When is it appropriate to do lunges on a train?
In my experience (!) never. Don’t get me wrong, I’m not against early morning exercise, but to subject an entire carriage full of rush-hour commuters to aisle lunges, pole stretches and extreme heavy breathing, is neither pleasant nor necessary. I have seen grown men wince while ‘Mr Lunge’ ungracefully thrusts his pelvis into any available space. I dread to think where he showers down………..
“You simply de-construct the turkey breast.”

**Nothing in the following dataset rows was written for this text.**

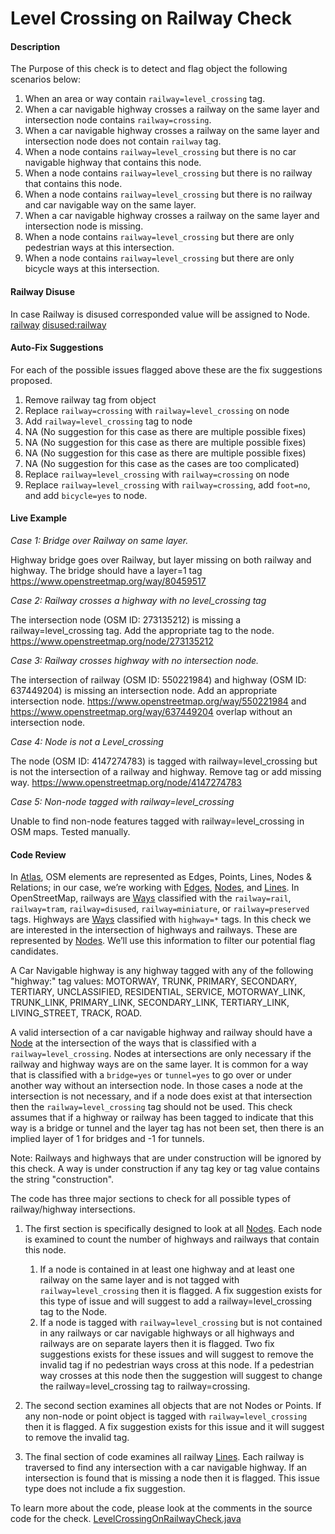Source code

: # Level Crossing on Railway Check

#### Description

The Purpose of this check is to detect and flag object the following scenarios below:

1. When an area or way contain `railway=level_crossing` tag.
2. When a car navigable highway crosses a railway on the same layer and intersection node contains `railway=crossing`.
3. When a car navigable highway crosses a railway on the same layer and intersection node does not contain `railway` tag.
4. When a node contains `railway=level_crossing` but there is no car navigable highway that contains this node.
5. When a node contains `railway=level_crossing` but there is no railway that contains this node.
6. When a node contains `railway=level_crossing` but there is no railway and car navigable way on the same layer.
7. When a car navigable highway crosses a railway on the same layer and intersection node is missing.
8. When a node contains `railway=level_crossing` but there are only pedestrian ways at this intersection.
9. When a node contains `railway=level_crossing` but there are only bicycle ways at this intersection.

#### Railway Disuse
In case Railway is disused corresponded value will be assigned to Node.  
[railway](https://wiki.openstreetmap.org/wiki/Tag:railway%3Ddisused)
[disused:railway](https://wiki.openstreetmap.org/wiki/Key:disused:railway)

#### Auto-Fix Suggestions

For each of the possible issues flagged above these are the fix suggestions proposed.

1. Remove railway tag from object
2. Replace `railway=crossing` with `railway=level_crossing` on node
3. Add `railway=level_crossing` tag to node
4. NA (No suggestion for this case as there are multiple possible fixes)
5. NA (No suggestion for this case as there are multiple possible fixes)
6. NA (No suggestion for this case as there are multiple possible fixes)
7. NA (No suggestion for this case as the cases are too complicated)
8. Replace `railway=level_crossing` with `railway=crossing` on node
9. Replace `railway=level_crossing` with `railway=crossing`, add `foot=no`, and add `bicycle=yes` to node.

#### Live Example

*Case 1: Bridge over Railway on same layer.*

Highway bridge goes over Railway, but layer missing on both railway and highway. The bridge should have a layer=1 tag
https://www.openstreetmap.org/way/80459517

*Case 2: Railway crosses a highway with no level_crossing tag*

The intersection node (OSM ID: 273135212) is missing a railway=level_crossing tag. Add the appropriate tag to the node.
https://www.openstreetmap.org/node/273135212

*Case 3: Railway crosses highway with no intersection node.*

The intersection of railway (OSM ID: 550221984) and highway (OSM ID: 637449204) is missing an intersection node. Add an appropriate intersection node.
https://www.openstreetmap.org/way/550221984 and https://www.openstreetmap.org/way/637449204 overlap without an intersection node.

*Case 4: Node is not a Level_crossing*

The node (OSM ID: 4147274783) is tagged with railway=level_crossing but is not the intersection of a railway and highway. Remove tag or add missing way.
https://www.openstreetmap.org/node/4147274783

*Case 5: Non-node tagged with railway=level_crossing*

Unable to find non-node features tagged with railway=level_crossing in OSM maps. Tested manually.

#### Code Review

In [Atlas](https://github.com/osmlab/atlas), OSM elements are represented as Edges, Points, Lines,
Nodes & Relations; in our case, we’re working with
[Edges](https://github.com/osmlab/atlas/blob/dev/src/main/java/org/openstreetmap/atlas/geography/atlas/items/Edge.java),
[Nodes](https://github.com/osmlab/atlas/blob/dev/src/main/java/org/openstreetmap/atlas/geography/atlas/items/Node.java), and
[Lines](https://github.com/osmlab/atlas/blob/dev/src/main/java/org/openstreetmap/atlas/geography/atlas/items/Line.java).
In OpenStreetMap, railways are [Ways](https://wiki.openstreetmap.org/wiki/Way) classified with
the `railway=rail`, `railway=tram`, `railway=disused`, `railway=miniature`, or `railway=preserved` tags. Highways are
[Ways](https://wiki.openstreetmap.org/wiki/Way) classified with `highway=*` tags. In this check we are interested in
the intersection of highways and railways. These are represented by [Nodes](https://wiki.openstreetmap.org/wiki/Node).
We’ll use this information to filter our potential flag candidates.

A Car Navigable highway is any highway tagged with any of the following "highway:" tag values: MOTORWAY, TRUNK,
PRIMARY, SECONDARY, TERTIARY, UNCLASSIFIED, RESIDENTIAL, SERVICE, MOTORWAY_LINK, TRUNK_LINK, PRIMARY_LINK,
SECONDARY_LINK, TERTIARY_LINK, LIVING_STREET, TRACK, ROAD.

A valid intersection of a car navigable highway and railway should have a [Node](https://wiki.openstreetmap.org/wiki/Node)
at the intersection of the ways that is classified with a `railway=level_crossing`. Nodes at intersections are only
necessary if the railway and highway ways are on the same layer. It is common for a way that is classified with a
`bridge=yes` or `tunnel=yes` to go over or under another way without an intersection node. In those cases a node at the
intersection is not necessary, and if a node does exist at that intersection then the `railway=level_crossing` tag
should not be used. This check assumes that if a highway or railway has been tagged to indicate that this way is a
bridge or tunnel and the layer tag has not been set, then there is an implied layer of 1 for bridges and -1 for
tunnels.

Note: Railways and highways that are under construction will be ignored by this check. A way is under construction if
any tag key or tag value contains the string "construction".

The code has three major sections to check for all possible types of railway/highway intersections.

1. The first section is specifically designed to look at all [Nodes](https://wiki.openstreetmap.org/wiki/Node). Each
node is examined to count the number of highways and railways that contain this node.
    1. If a node is contained in at least one highway and at least one railway on the same layer and is not tagged
    with `railway=level_crossing` then it is flagged. A fix suggestion exists for this type of issue and will suggest
    to add a railway=level_crossing tag to the Node.
    1. If a node is tagged with `railway=level_crossing` but is not contained in any railways or car navigable highways
or all highways and railways are on separate layers then it is flagged. Two fix suggestions exists for these issues and
will suggest to remove the invalid tag if no pedestrian ways cross at this node. If a pedestrian way crosses at this
node then the suggestion will suggest to change the railway=level_crossing tag to railway=crossing.

2. The second section examines all objects that are not Nodes or Points. If any non-node or point object is tagged
with `railway=level_crossing` then it is flagged. A fix suggestion exists for this issue and it will suggest to remove
the invalid tag.

3. The final section of code examines all railway [Lines](https://github.com/osmlab/atlas/blob/dev/src/main/java/org/openstreetmap/atlas/geography/atlas/items/Line.java).
Each railway is traversed to find any intersection with a car navigable highway. If an intersection is found that is
missing a node then it is flagged. This issue type does not include a fix suggestion.

To learn more about the code, please look at the comments in the source code for the check.
[LevelCrossingOnRailwayCheck.java](../../src/main/java/org/openstreetmap/atlas/checks/validation/intersections/LevelCrossingOnRailwayCheck.java)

Whoooah there Heston! I’m all for experimental cooking, but discussing the ins and outs of a deceased bird at 7.45am is not the most welcoming conversation to catch a snippet of – especially while I’m surreptitiously trying to read this mornings headlines over a suited and booted man’s shoulder.
Turkey is completely out of season and exactly how much deconstructive work does a breast require? I wait in anticipation for my fellow commutee’s next installment – how to tailor your toast, perhaps?
Have a seat you pretty pair of feet!
People with feet on train chairs is always frowned upon – but Louboutin’s?!?!?!?!?!?! I just hope the seat was clean!
“Did I tell you my sister had a boob job?”
And there it is. All the subtlety of a vuvuzela.
Now I’ve really lost my train of thought. I’m sure they look fabulous, but I’m getting off at the next stop so will never know all the gory details (and I’m sure there will be no holding back, this woman’s phone etiquette is purely non-existent!!!).